Indonesian television series

Nike Ardilla the Series is an Indonesian biographical musical television series produced by Aletta Pictures which aired from 27 October 2023 to 25 October 2024 on Stro. It stars Zoe Abbas Jackson, Endhita, and Indra Brasco.

== Series overview ==

| Season | Episodes | Originally released |  |  |
| First released | Last released |
| 1 | 3 | 27 October 2023 | 24 November 2023 |
| 2 | 3 | 20 September 2024 | 25 October 2024 |

== Plot ==
Having dreamed of becoming a singer since childhood, Nike Ardilla began to show her singing talent and interest in the arts.

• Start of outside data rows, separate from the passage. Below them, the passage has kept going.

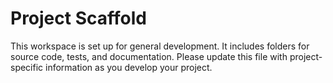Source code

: # Project Scaffold

This workspace is set up for general development. It includes folders for source code, tests, and documentation. Please update this file with project-specific information as you develop your project.
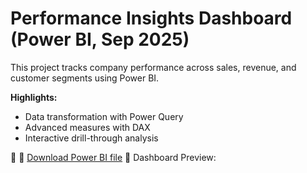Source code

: # Performance Insights Dashboard (Power BI, Sep 2025)

This project tracks company performance across sales, revenue, and customer segments using Power BI.  

**Highlights:**
- Data transformation with Power Query  
- Advanced measures with DAX  
- Interactive drill-through analysis  

📂 📂 [Download Power BI file](https://github.com/YourUsername/data-analytics-portfolio/blob/main/PowerBI-Performance-Insights/Performance_Report.pbix)
📸 Dashboard Preview:  

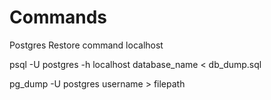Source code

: # Commands

Postgres Restore command localhost

psql -U postgres -h localhost  database_name <  db_dump.sql

pg_dump -U postgres username > filepath

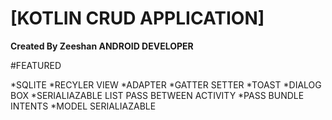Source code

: # [KOTLIN CRUD APPLICATION]

**Created By Zeeshan ANDROID DEVELOPER**

#FEATURED

*SQLITE
*RECYLER VIEW
*ADAPTER
*GATTER SETTER
*TOAST
*DIALOG BOX
*SERIALIAZABLE LIST PASS BETWEEN ACTIVITY
*PASS BUNDLE INTENTS
*MODEL SERIALIAZABLE
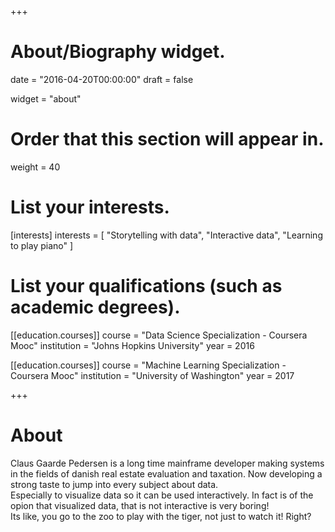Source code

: +++
# About/Biography widget.

date = "2016-04-20T00:00:00"
draft = false

widget = "about"

# Order that this section will appear in.
weight = 40

# List your interests.
[interests]
  interests = [
    "Storytelling with data",
    "Interactive data",
    "Learning to play piano"
  ]

# List your qualifications (such as academic degrees).
[[education.courses]]
  course = "Data Science Specialization - Coursera Mooc"
  institution = "Johns Hopkins University"
  year = 2016

[[education.courses]]
  course = "Machine Learning Specialization - Coursera Mooc"
  institution = "University of Washington"
  year = 2017

+++

# About

Claus Gaarde Pedersen is a long time mainframe developer making systems in the fields of danish real estate evaluation and taxation. Now developing a strong taste to jump into every subject about data.   
Especially to visualize data so it can be used interactively. In fact is of the opion that visualized data, that is not interactive is very boring!  
Its like, you go to the zoo to play with the tiger, not just to watch it! Right?
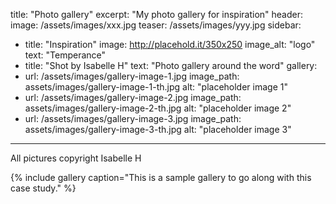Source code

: title: "Photo gallery"
excerpt: "My photo gallery for inspiration"
header:
  image: /assets/images/xxx.jpg
  teaser: /assets/images/yyy.jpg
sidebar:
  - title: "Inspiration"
    image: http://placehold.it/350x250
    image_alt: "logo"
    text: "Temperance"
  - title: "Shot by Isabelle H"
    text: "Photo gallery around the word"
gallery:
  - url: /assets/images/gallery-image-1.jpg
    image_path: assets/images/gallery-image-1-th.jpg
    alt: "placeholder image 1"
  - url: /assets/images/gallery-image-2.jpg
    image_path: assets/images/gallery-image-2-th.jpg
    alt: "placeholder image 2"
  - url: /assets/images/gallery-image-3.jpg
    image_path: assets/images/gallery-image-3-th.jpg
    alt: "placeholder image 3"
---

All pictures copyright Isabelle H

{% include gallery caption="This is a sample gallery to go along with this case study." %}

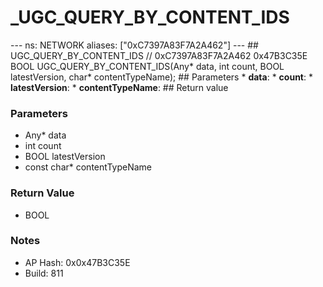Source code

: # _UGC_QUERY_BY_CONTENT_IDS

--- ns: NETWORK aliases: ["0xC7397A83F7A2A462"] --- ## UGC_QUERY_BY_CONTENT_IDS  // 0xC7397A83F7A2A462 0x47B3C35E BOOL UGC_QUERY_BY_CONTENT_IDS(Any* data, int count, BOOL latestVersion, char* contentTypeName);   ## Parameters * **data**: * **count**: * **latestVersion**: * **contentTypeName**:  ## Return value

### Parameters
* Any* data
* int count
* BOOL latestVersion
* const char* contentTypeName

### Return Value
* BOOL

### Notes
* AP Hash: 0x0x47B3C35E
* Build: 811


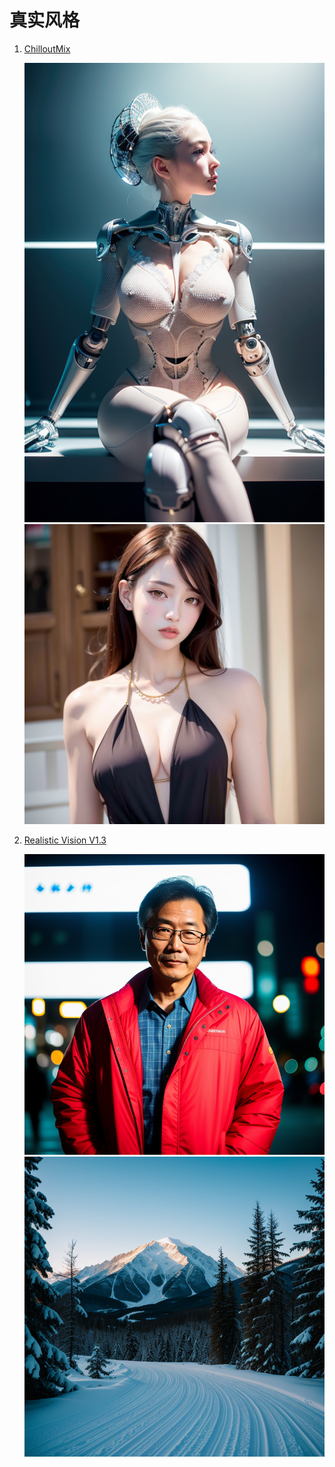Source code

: # 真实风格

1. [ChilloutMix](https://civitai.com/models/6424/chilloutmix)

   ![](../../assets/reference/174703.jpeg ':size=40%')
   ![](../../assets/reference/00150-169804689.jpeg ':size=55%')

2. [Realistic Vision V1.3](https://civitai.com/models/4201/realistic-vision-v13-fantasyai)

   ![](../../assets/reference/7.jpeg ':size=45%')
   ![](../../assets/reference/8.jpeg ':size=45%')
   
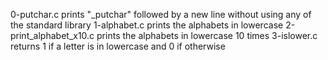 0-putchar.c prints "_putchar" followed by a new line without using any of the standard library
1-alphabet.c prints the alphabets in lowercase
2-print_alphabet_x10.c prints the alphabets in lowercase 10 times
3-islower.c returns 1 if a letter is in lowercase and 0 if otherwise
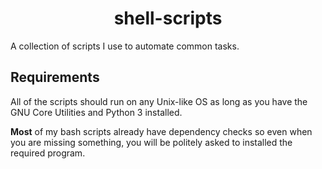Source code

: <h1 align="center">
shell-scripts
</h1>

A collection of scripts I use to automate common tasks.


## Requirements
All of the scripts should run on any Unix-like OS  as long as you have the GNU
Core Utilities and Python 3 installed.

**Most** of my bash scripts already have dependency checks so even when you are
missing something, you will be politely asked to installed the required program.
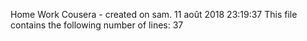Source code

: Home Work Cousera - created on sam. 11 août 2018 23:19:37
This file contains the following number of lines:
37
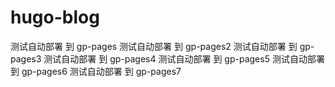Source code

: # hugo-blog

测试自动部署 到 gp-pages
测试自动部署 到 gp-pages2
测试自动部署 到 gp-pages3
测试自动部署 到 gp-pages4
测试自动部署 到 gp-pages5
测试自动部署 到 gp-pages6
测试自动部署 到 gp-pages7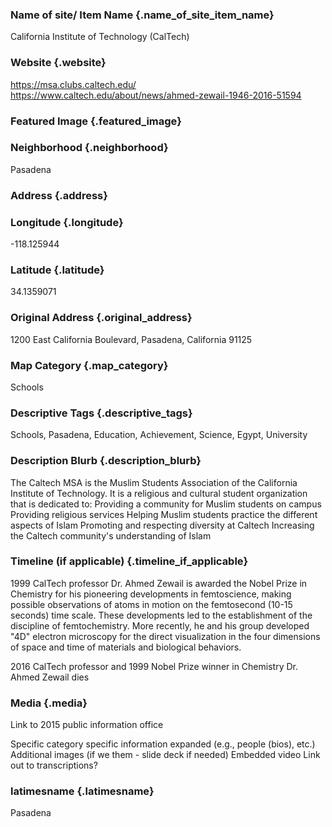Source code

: ### Name of site/ Item Name {.name_of_site_item_name}
California Institute of Technology (CalTech)

### Website {.website}
https://msa.clubs.caltech.edu/
https://www.caltech.edu/about/news/ahmed-zewail-1946-2016-51594
### Featured Image {.featured_image}


### Neighborhood {.neighborhood}
Pasadena

### Address {.address}
### Longitude {.longitude}
-118.125944
### Latitude {.latitude}
34.1359071
### Original Address {.original_address}
1200 East California Boulevard, Pasadena, California 91125

### Map Category  {.map_category}
Schools

### Descriptive Tags {.descriptive_tags}
Schools, Pasadena, Education, Achievement, Science, Egypt, University

### Description Blurb {.description_blurb}
The Caltech MSA is the Muslim Students Association of the California Institute of Technology. It is a religious and cultural student organization that is dedicated to:
Providing a community for Muslim students on campus
Providing religious services
Helping Muslim students practice the different aspects of Islam
Promoting and respecting diversity at Caltech
Increasing the Caltech community's understanding of Islam

### Timeline (if applicable) {.timeline_if_applicable}
1999 CalTech professor Dr. Ahmed Zewail is awarded the Nobel Prize in Chemistry for his pioneering developments in femtoscience, making possible observations of atoms in motion on the femtosecond (10-15 seconds) time scale. These developments led to the establishment of the discipline of femtochemistry. More recently, he and his group developed "4D" electron microscopy for the direct visualization in the four dimensions of space and time of materials and biological behaviors. 

2016 CalTech professor and 1999 Nobel Prize winner in Chemistry Dr. Ahmed Zewail dies

### Media  {.media}

Link to 2015 public information office


Specific category specific information expanded (e.g., people (bios), etc.)
Additional images (if we them - slide deck if needed)
Embedded video
Link out to transcriptions?


### latimesname {.latimesname}
Pasadena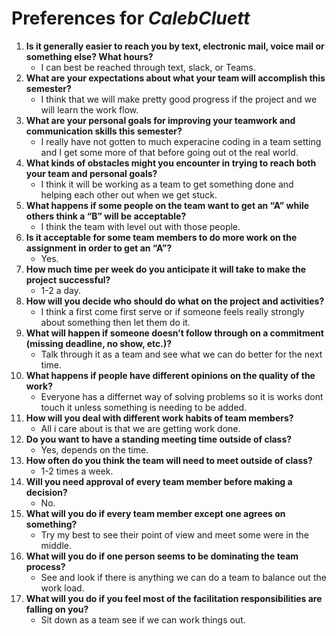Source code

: # Preferences for _CalebCluett_

1. __Is it generally easier to reach you by text, electronic mail, voice mail or something else?  What hours?__ 
   * I can best be reached through text, slack, or Teams.
1. __What are your expectations about what your team will accomplish this semester?__ 
   * I think that we will make pretty good progress if the project and we will learn the work flow.
1. __What are your personal goals for improving your teamwork and communication skills this semester?__ 
   * I really have not gotten to much experacine coding in a team setting and I get some more of that before going out ot the real world.
1. __What kinds of obstacles might you encounter in trying to reach both your team and personal goals?__ 
   * I think it will be working as a team to get something done and helping each other out when we get stuck.
1. __What happens if some people on the team want to get an “A” while others think a “B” will be acceptable?__ 
   * I think the team with level out with those people.
1. __Is it acceptable for some team members to do more work on the assignment in order to get an “A”?__ 
   * Yes.
1. __How much time per week do you anticipate it will take to make the project successful?__ 
   * 1-2 a day.
1. __How will you decide who should do what on the project and activities?__ 
   * I think a first come first serve or if someone feels really strongly about something then let them do it.
1. __What will happen if someone doesn’t follow through on a commitment (missing deadline, no show, etc.)?__ 
   * Talk through it as a team and see what we can do better for the next time.
1. __What happens if people have different opinions on the quality of the work?__ 
   * Everyone has a differnet way of solving problems so it is works dont touch it unless something is needing to be added.
1. __How will you deal with different work habits of team members?__ 
   * All i care about is that we are getting work done.
1. __Do you want to have a standing meeting time outside of class?__ 
   * Yes, depends on the time.
1. __How often do you think the team will need to meet outside of class?__ 
   * 1-2 times a week.
1. __Will you need approval of every team member before making a decision?__ 
   * No.
1. __What will you do if every team member except one agrees on something?__ 
   * Try my best to see their point of view and meet some were in the middle.
1. __What will you do if one person seems to be dominating the team process?__ 
   * See and look if there is anything we can do a team to balance out the work load.
1. __What will you do if you feel most of the facilitation responsibilities are falling on you?__ 
   * Sit down as a team see if we can work things out.
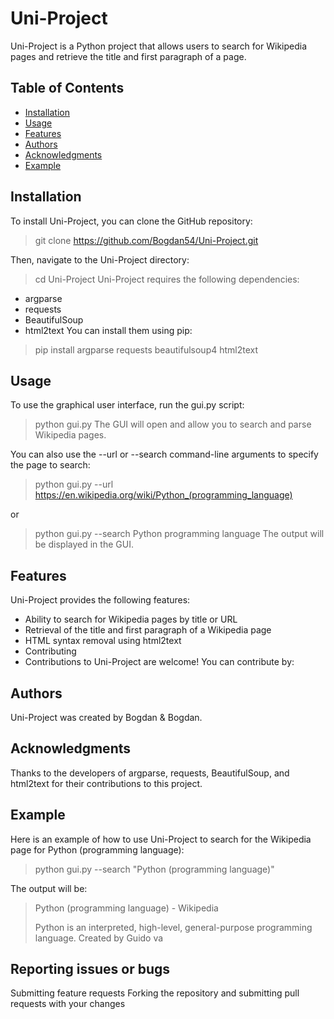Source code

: # Uni-Project
Uni-Project is a Python project that allows users to search for Wikipedia pages and retrieve the title and first paragraph of a page.

## Table of Contents
- [Installation](#Installation)
- [Usage](#Usage)
- [Features](#Features)
- [Authors](#Authors)
- [Acknowledgments](#Acknowledgments)
- [Example](#Example)

## Installation
To install Uni-Project, you can clone the GitHub repository:
> git clone https://github.com/Bogdan54/Uni-Project.git

Then, navigate to the Uni-Project directory:
> cd Uni-Project
Uni-Project requires the following dependencies:

* argparse
* requests
* BeautifulSoup
* html2text
You can install them using pip:

> pip install argparse requests beautifulsoup4 html2text

## Usage
To use the graphical user interface, run the gui.py script:

> python gui.py
The GUI will open and allow you to search and parse Wikipedia pages.

You can also use the --url or --search command-line arguments to specify the page to search:

> python gui.py --url https://en.wikipedia.org/wiki/Python_(programming_language)

or

> python gui.py --search Python programming language
The output will be displayed in the GUI.

## Features
Uni-Project provides the following features:

* Ability to search for Wikipedia pages by title or URL
* Retrieval of the title and first paragraph of a Wikipedia page
* HTML syntax removal using html2text
* Contributing
* Contributions to Uni-Project are welcome! You can contribute by:

## Authors
Uni-Project was created by Bogdan & Bogdan.

## Acknowledgments
Thanks to the developers of argparse, requests, BeautifulSoup, and html2text for their contributions to this project.

## Example
Here is an example of how to use Uni-Project to search for the Wikipedia page for Python (programming language):

> python gui.py --search "Python (programming language)"

The output will be:

> Python (programming language) - Wikipedia
>
> Python is an interpreted, high-level, general-purpose programming language. Created by Guido va

## Reporting issues or bugs

Submitting feature requests
Forking the repository and submitting pull requests with your changes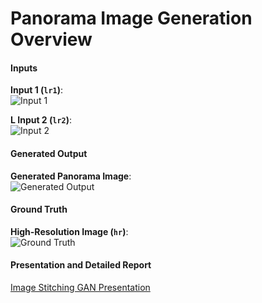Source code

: # Panorama Image Generation Overview

#### Inputs

**Input 1 (`lr1`)**:  
![Input 1](lr1/014.jpg "Input 1")

**L Input 2 (`lr2`)**:  
![Input 2](lr2/014.jpg "Input 2")

#### Generated Output

**Generated Panorama Image**:  
![Generated Output](test_generated_image_14.png "Generated Output")

#### Ground Truth

**High-Resolution Image (`hr`)**:  
![Ground Truth](hr/014.jpg "Ground Truth")

#### Presentation and Detailed Report

[Image Stitching GAN Presentation](Image_Stitching_GAN.pdf)
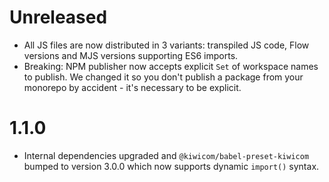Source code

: # Unreleased
- All JS files are now distributed in 3 variants: transpiled JS code, Flow versions and MJS versions supporting ES6 imports.
- Breaking: NPM publisher now accepts explicit `Set` of workspace names to publish. We changed it so you don't publish a package from your monorepo by accident - it's necessary to be explicit.

# 1.1.0
- Internal dependencies upgraded and `@kiwicom/babel-preset-kiwicom` bumped to version 3.0.0 which now supports dynamic `import()` syntax.
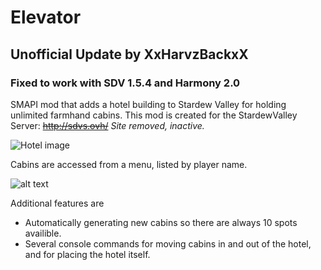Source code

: # Elevator
## Unofficial Update by XxHarvzBackxX
### Fixed to work with SDV 1.5.4 and Harmony 2.0
SMAPI mod that adds a hotel building to Stardew Valley for holding unlimited farmhand cabins.
This mod is created for the StardewValley Server: ~~http://sdvs.ovh/~~ <em>Site removed, inactive.</em>

![Hotel image](https://dl.dropboxusercontent.com/s/jvfdw477hvbd2eb/Hotel3.png)


Cabins are accessed from a menu, listed by player name.

![alt text](https://dl.dropboxusercontent.com/s/6iphc6eqr8liquh/menuele.PNG)



Additional features are
- Automatically generating new cabins so there are always 10 spots availible.
- Several console commands for moving cabins in and out of the hotel, and for placing the hotel itself.
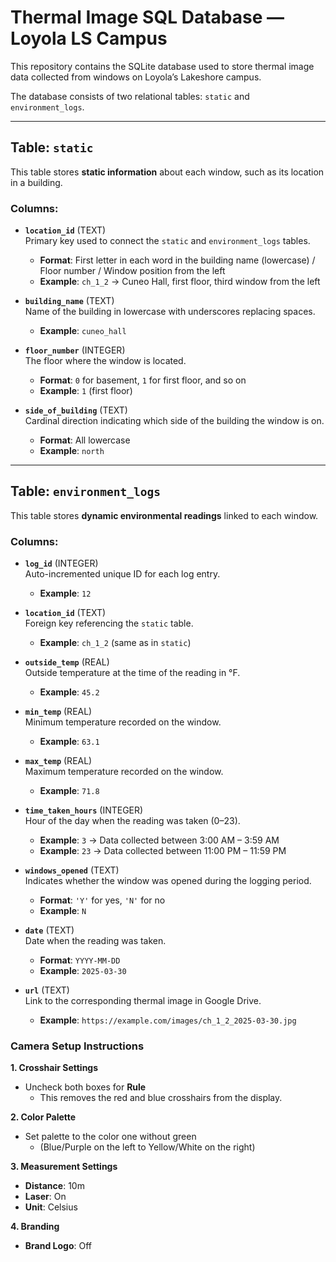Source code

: #  Thermal Image SQL Database — Loyola LS Campus

This repository contains the SQLite database used to store thermal image data collected from windows on Loyola’s Lakeshore campus.

The database consists of two relational tables: `static` and `environment_logs`.

---

##  Table: `static`

This table stores **static information** about each window, such as its location in a building.

### Columns:

- **`location_id`** (TEXT)  
  Primary key used to connect the `static` and `environment_logs` tables.  
  - **Format**: First letter in each word in the building name (lowercase) / Floor number / Window position from the left  
  - **Example**: `ch_1_2` → Cuneo Hall, first floor, third window from the left

- **`building_name`** (TEXT)  
  Name of the building in lowercase with underscores replacing spaces.  
  - **Example**: `cuneo_hall`

- **`floor_number`** (INTEGER)  
  The floor where the window is located.  
  - **Format**: `0` for basement, `1` for first floor, and so on  
  - **Example**: `1` (first floor)

- **`side_of_building`** (TEXT)  
  Cardinal direction indicating which side of the building the window is on.  
  - **Format**: All lowercase  
  - **Example**: `north`

---

##  Table: `environment_logs`

This table stores **dynamic environmental readings** linked to each window.

### Columns:

- **`log_id`** (INTEGER)  
  Auto-incremented unique ID for each log entry.  
  - **Example**: `12`

- **`location_id`** (TEXT)  
  Foreign key referencing the `static` table.  
  - **Example**: `ch_1_2` (same as in `static`)

- **`outside_temp`** (REAL)  
  Outside temperature at the time of the reading in °F.  
  - **Example**: `45.2`

- **`min_temp`** (REAL)  
  Minimum temperature recorded on the window.  
  - **Example**: `63.1`

- **`max_temp`** (REAL)  
  Maximum temperature recorded on the window.  
  - **Example**: `71.8`

- **`time_taken_hours`** (INTEGER)  
  Hour of the day when the reading was taken (0–23).  
  - **Example**: `3` → Data collected between 3:00 AM – 3:59 AM  
  - **Example**: `23` → Data collected between 11:00 PM – 11:59 PM

- **`windows_opened`** (TEXT)  
  Indicates whether the window was opened during the logging period.  
  - **Format**: `'Y'` for yes, `'N'` for no  
  - **Example**: `N`

- **`date`** (TEXT)  
  Date when the reading was taken.  
  - **Format**: `YYYY-MM-DD`  
  - **Example**: `2025-03-30`

- **`url`** (TEXT)  
  Link to the corresponding thermal image in Google Drive.  
  - **Example**: `https://example.com/images/ch_1_2_2025-03-30.jpg`


### Camera Setup Instructions

**1. Crosshair Settings**  
- Uncheck both boxes for **Rule**  
  - This removes the red and blue crosshairs from the display.

**2. Color Palette**  
- Set palette to the color one without green  
  - (Blue/Purple on the left to Yellow/White on the right)

**3. Measurement Settings**  
- **Distance**: 10m  
- **Laser**: On  
- **Unit**: Celsius

**4. Branding**  
- **Brand Logo**: Off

Despite numerous obstacles, Nike faced persistent efforts to develop her talent, and thanks to her family's efforts and support, her dream finally came true.

== Cast ==
- Zoe Abbas Jackson as Nike Ardilla
- Endhita as Nining Ningsihrat
- Indra Brasco / Surya Saputra as Raden Eddy Kusnadi
- Debo Andryos as Raden Alan Yudi
- Kiesha Alvaro as Raden Deden Soni
- Brenda Ehan as Umar
- Luthfi Aulia as Iwan
- Eddi Brokoli as Denny Sabri
- Ridzky Surya as Hery Arnaz
- Kanzia Zhaviera Queennov as Nike Ardilla
- Cha Cha Marisa as Tetty Kaddi
- Marcellino Lefrandt as redaktur majalah Musikkuz
- Zidni Hakim as Adjie Esa Poetra
- Mentari Novel as Gita Ganesha
- Ariyo Wahab as Deddy Dores
- Nayla D. Purnama as Fitri
- Zikri Daulay as Andra Fahreza
- Fathesya Queena Milaila as Ratih
- Adinda Vyrli Yudhistira as Melly
- Zhafirah as Inka
- Evi Oktavia as ibu Ratih
- Adam as Judhi Kristianto
- Aurel Tarigan as Poppy
- Aqila Zhufairah as Sinta
- Jeffry Reska / Vasamalik Vann as Dewan
- Ray Surajaya as Shendy
- Richard Gibson as Deni Beeup
- Suci Siregar as Atun
- Aycell Ghrzella as Dessy
- Berlian Aura as Sari
- Lazuardy Nasution as Ryan Hidayat
- Maya Mudie as ibu Shendy
- Sutan Rambun Pamenan as Siswa pria
- Hazman Al-Idrus as Azni
- Jemimah Cita as Merry
- Anastasia Nawa as Sheila
- Jason Barnett as Robert
- Key B as Melly
- Aldo Irawan as Poltak Pangabean
- Bulan Nizam as Maharani Djodi
- Anisa as Mayangsari
- Kamila as Poppy Mercury
- Azalea as Ita Purnamasari
- Hanof as Cut Irna
- Irfan as Kaka Slank
- Fathi as Dedi Dhukun

== Production ==
=== Development ===
Before starting the filming process, Harris Nizam as Director conducted research and involved fans in the process of selecting the cast for the role of Nike Ardilla. For the role of Nike Ardilla, Jackson studied Sundanese. After being chosen to play Nike Ardilla, Jackson discussed it with her family.

=== Casting ===
Zoe Abbas Jackson was confirmed to play Nike Ardilla. Jackson also refused the role of Nike Ardilla because her objected. Eddi Brokoli also was cast as Denny Sabri.